WHAT IS NEEDED: Please reproduce all entries word for word and omit their pictures.

RECORDS FOR THE TASK:
※

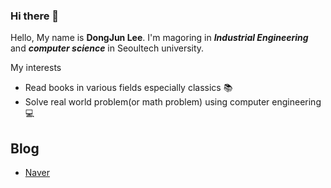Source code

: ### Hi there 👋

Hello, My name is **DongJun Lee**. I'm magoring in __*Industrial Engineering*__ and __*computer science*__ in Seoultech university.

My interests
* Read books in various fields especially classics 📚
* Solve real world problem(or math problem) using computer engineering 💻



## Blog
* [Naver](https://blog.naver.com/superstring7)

※

THE COMPLETED TASK:
Source code

: ### Hi there 👋

Hello, My name is **DongJun Lee**. I'm magoring in __*Industrial Engineering*__ and __*computer science*__ in Seoultech university.

My interests
* Read books in various fields especially classics 📚
* Solve real world problem(or math problem) using computer engineering 💻



## Blog
* [Naver](https://blog.naver.com/superstring7)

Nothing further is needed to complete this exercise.